It must be admitted that, if the auditing of this account, and
the ascertainment of its balance, and the issuing of this process,
was an exercise of the judicial power of the United States, the
proceeding was void, for the officers who performed these acts
could exercise no part of that judicial power. They neither
constituted a court of the United States nor were they, or either
of them, so connected with any such court as to perform even any of
the ministerial duties which arise out of judicial proceedings.

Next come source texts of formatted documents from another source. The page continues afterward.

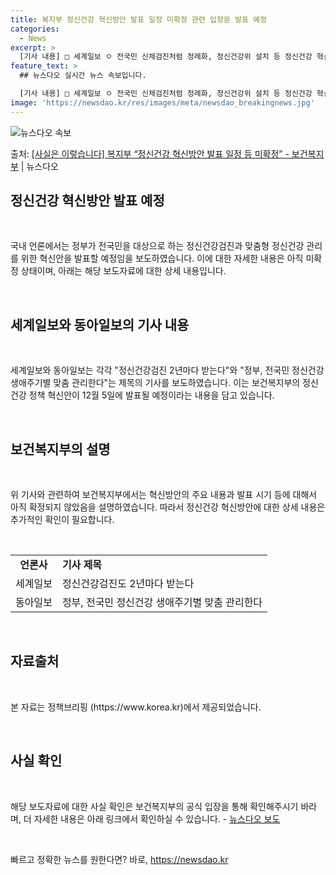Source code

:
 ```yaml
---
title: 복지부 정신건강 혁신방안 발표 일정 미확정 관련 입장문 발표 예정
categories:
  - News
excerpt: >
  [기사 내용] □ 세계일보 ㅇ 전국민 신체검진처럼 정례화, 정신건강위 설치 등 정신건강 혁신안 12월 5일 …
feature_text: >
  ## 뉴스다오 실시간 뉴스 속보입니다.

  [기사 내용] □ 세계일보 ㅇ 전국민 신체검진처럼 정례화, 정신건강위 설치 등 정신건강 혁신안 12월 5일 …
image: 'https://newsdao.kr/res/images/meta/newsdao_breakingnews.jpg'
---
```


![뉴스다오 속보](https://newsdao.kr/res/images/meta/newsdao_breakingnews.jpg)

<p>출처: <a href="https://newsdao.kr/2682" rel="dofollow">[사실은 이렇습니다] 복지부 “정신건강 혁신방안 발표 일정 등 미확정” - 보건복지부</a> | 뉴스다오</p>

<h2 data-ke-size="size26">정신건강 혁신방안 발표 예정</h2>
<p data-ke-size="size16">&nbsp;</p>
국내 언론에서는 정부가 전국민을 대상으로 하는 정신건강검진과 맞춤형 정신건강 관리를 위한 혁신안을 발표할 예정임을 보도하였습니다. 이에 대한 자세한 내용은 아직 미확정 상태이며, 아래는 해당 보도자료에 대한 상세 내용입니다.
<p data-ke-size="size16">&nbsp;</p>

<h2 data-ke-size="size26">세계일보와 동아일보의 기사 내용</h2>
<p data-ke-size="size16">&nbsp;</p>
세계일보와 동아일보는 각각 "정신건강검진 2년마다 받는다"와 "정부, 전국민 정신건강 생애주기별 맞춤 관리한다"는 제목의 기사를 보도하였습니다. 이는 보건복지부의 정신건강 정책 혁신안이 12월 5일에 발표될 예정이라는 내용을 담고 있습니다.
<p data-ke-size="size16">&nbsp;</p>

<h2 data-ke-size="size26">보건복지부의 설명</h2>
<p data-ke-size="size16">&nbsp;</p>
위 기사와 관련하여 보건복지부에서는 혁신방안의 주요 내용과 발표 시기 등에 대해서 아직 확정되지 않았음을 설명하였습니다. 따라서 정신건강 혁신방안에 대한 상세 내용은 추가적인 확인이 필요합니다.
<p data-ke-size="size16">&nbsp;</p>

<table>
  <tbody>
    <tr>
      <td style="text-align: center; height: 17px;"><b>언론사</b></td>
      <td><b>기사 제목</b></td>
    </tr>
    <tr>
      <td style="text-align: center; height: 17px;">세계일보</td>
      <td>정신건강검진도 2년마다 받는다</td>
    </tr>
    <tr>
      <td style="text-align: center; height: 17px;">동아일보</td>
      <td>정부, 전국민 정신건강 생애주기별 맞춤 관리한다</td>
    </tr>
  </tbody>
</table>
<p data-ke-size="size16">&nbsp;</p>

<h2 data-ke-size="size26">자료출처</h2>
<p data-ke-size="size16">&nbsp;</p>
본 자료는 정책브리핑 (https://www.korea.kr)에서 제공되었습니다.
<p data-ke-size="size16">&nbsp;</p>

<h2 data-ke-size="size26">사실 확인</h2>
<p data-ke-size="size16">&nbsp;</p>
해당 보도자료에 대한 사실 확인은 보건복지부의 공식 입장을 통해 확인해주시기 바라며, 더 자세한 내용은 아래 링크에서 확인하실 수 있습니다.
- <a href="https://newsdao.kr/2682">뉴스다오 보도</a>
<p data-ke-size="size16">&nbsp;</p> 

빠르고 정확한 뉴스를 원한다면? 바로, <a href="https://newsdao.kr" rel="dofollow">https://newsdao.kr</a>


    
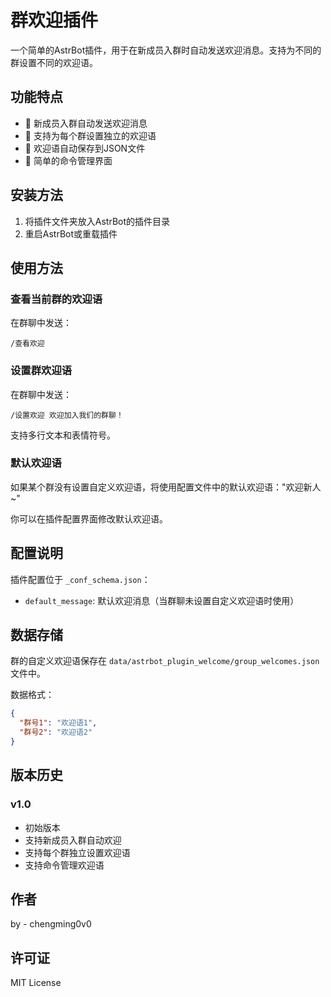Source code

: # 群欢迎插件

一个简单的AstrBot插件，用于在新成员入群时自动发送欢迎消息。支持为不同的群设置不同的欢迎语。

## 功能特点

- 🎉 新成员入群自动发送欢迎消息
- 📝 支持为每个群设置独立的欢迎语
- 💾 欢迎语自动保存到JSON文件
- 🔧 简单的命令管理界面

## 安装方法

1. 将插件文件夹放入AstrBot的插件目录
2. 重启AstrBot或重载插件

## 使用方法

### 查看当前群的欢迎语

在群聊中发送：
```
/查看欢迎
```

### 设置群欢迎语

在群聊中发送：
```
/设置欢迎 欢迎加入我们的群聊！
```

支持多行文本和表情符号。

### 默认欢迎语

如果某个群没有设置自定义欢迎语，将使用配置文件中的默认欢迎语："欢迎新人~"

你可以在插件配置界面修改默认欢迎语。

## 配置说明

插件配置位于 `_conf_schema.json`：

- `default_message`: 默认欢迎消息（当群聊未设置自定义欢迎语时使用）

## 数据存储

群的自定义欢迎语保存在 `data/astrbot_plugin_welcome/group_welcomes.json` 文件中。

数据格式：
```json
{
  "群号1": "欢迎语1",
  "群号2": "欢迎语2"
}
```

## 版本历史

### v1.0
- 初始版本
- 支持新成员入群自动欢迎
- 支持每个群独立设置欢迎语
- 支持命令管理欢迎语

## 作者

by - chengming0v0

## 许可证

MIT License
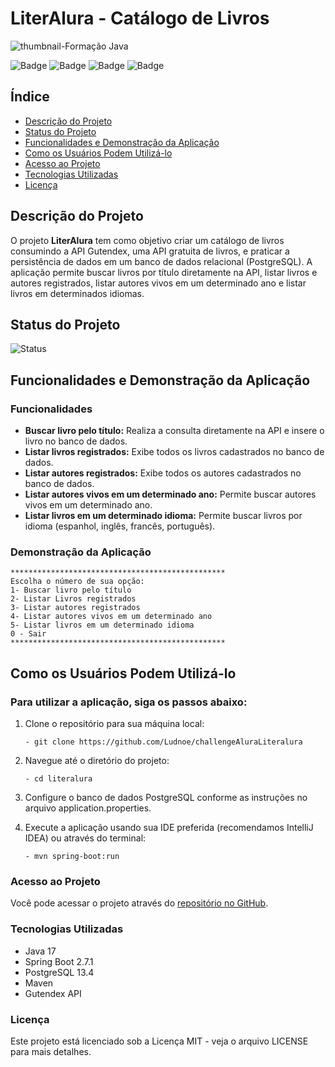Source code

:
# LiterAlura - Catálogo de Livros

![thumbnail-Formação Java](https://github.com/Ludnoe/challengeAluraLiteralura/assets/69700583/42f26e07-64ff-4c80-88c6-aba3ead03751)

![Badge](https://img.shields.io/badge/Java-17-blue)
![Badge](https://img.shields.io/badge/SpringBoot-2.7.1-brightgreen)
![Badge](https://img.shields.io/badge/PostgreSQL-13.4-blue)
![Badge](https://img.shields.io/badge/Status-Em%20Desenvolvimento-yellow)

## Índice

- [Descrição do Projeto](#descrição-do-projeto)
- [Status do Projeto](#status-do-projeto)
- [Funcionalidades e Demonstração da Aplicação](#funcionalidades-e-demonstração-da-aplicação)
- [Como os Usuários Podem Utilizá-lo](#como-os-usuários-podem-utilizá-lo)
- [Acesso ao Projeto](#acesso-ao-projeto)
- [Tecnologias Utilizadas](#tecnologias-utilizadas)
- [Licença](#licença)

## Descrição do Projeto

O projeto **LiterAlura** tem como objetivo criar um catálogo de livros consumindo a API Gutendex, uma API gratuita de livros, e praticar a persistência de dados em um banco de dados relacional (PostgreSQL). A aplicação permite buscar livros por título diretamente na API, listar livros e autores registrados, listar autores vivos em um determinado ano e listar livros em determinados idiomas.

## Status do Projeto

![Status](https://img.shields.io/badge/Status-Em%20Desenvolvimento-yellow)

## Funcionalidades e Demonstração da Aplicação

### Funcionalidades

- **Buscar livro pelo título:** Realiza a consulta diretamente na API e insere o livro no banco de dados.
- **Listar livros registrados:** Exibe todos os livros cadastrados no banco de dados.
- **Listar autores registrados:** Exibe todos os autores cadastrados no banco de dados.
- **Listar autores vivos em um determinado ano:** Permite buscar autores vivos em um determinado ano.
- **Listar livros em um determinado idioma:** Permite buscar livros por idioma (espanhol, inglês, francês, português).

### Demonstração da Aplicação

```plaintext
************************************************
Escolha o número de sua opção:
1- Buscar livro pelo título
2- Listar Livros registrados
3- Listar autores registrados
4- Listar autores vivos em um determinado ano
5- Listar livros em um determinado idioma
0 - Sair
************************************************
```
## Como os Usuários Podem Utilizá-lo

### Para utilizar a aplicação, siga os passos abaixo:

1. Clone o repositório para sua máquina local:
    ```
   - git clone https://github.com/Ludnoe/challengeAluraLiteralura
    ```
2. Navegue até o diretório do projeto:
    ```
   - cd literalura
    ```
3. Configure o banco de dados PostgreSQL conforme as instruções no arquivo application.properties.

4. Execute a aplicação usando sua IDE preferida (recomendamos IntelliJ IDEA) ou através do terminal:
    ```
    - mvn spring-boot:run
   ```
### Acesso ao Projeto
Você pode acessar o projeto através do [repositório no GitHub](https://github.com/Ludnoe/challengeAluraLiteralura).

### Tecnologias Utilizadas
- Java 17
- Spring Boot 2.7.1
- PostgreSQL 13.4
- Maven
- Gutendex API
### Licença
Este projeto está licenciado sob a Licença MIT - veja o arquivo LICENSE para mais detalhes.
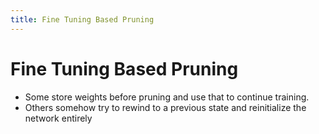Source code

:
 ```yaml
---
title: Fine Tuning Based Pruning
---
```


# Fine Tuning Based Pruning
- Some store weights before pruning and use that to continue training.
- Others somehow try to rewind to a previous state and reinitialize the network entirely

The question whether these acts were an exercise of the judicial
power of the United States can best be considered under another
inquiry, raised by the further objection of the plaintiff, that the
effect of the proceedings authorized by the act in question is to
deprive the party against whom the warrant issues of his liberty
and property "without due process of law;" and therefore is in
conflict with the fifth article of the amendments of the
Constitution.
Taking these two objections together, they raise the questions,
whether, under the Constitution of the United States, a Collector
of the Customs from whom a balance of account has been found to be
due by accounting officers of the Treasury, designated for that
purpose by law, can be deprived of his liberty or property
Page 59 U. S. 276
in order to enforce payment of that balance without the exercise
of the judicial power of the United States, and yet by due process
of law, within the meaning of those terms in the Constitution, and,
if so, then, secondly, whether the warrant in question was such due
process of law?
The words, "due process of law" were undoubtedly intended to
convey the same meaning as the words "by the law of the land," in
Magna Charta. Lord Coke, in his commentary on those words (2 Inst.
50), says they mean due process of law. The Constitutions which had
been adopted by the several States before the formation of the
federal Constitution, following the language of the great charter
more closely, generally contained the words, "but by the judgment
of his peers, or the law of the land." The ordinance of Congress of
July 13, 1787, for the government of the territory of the United
States northwest of the River Ohio, used the same words.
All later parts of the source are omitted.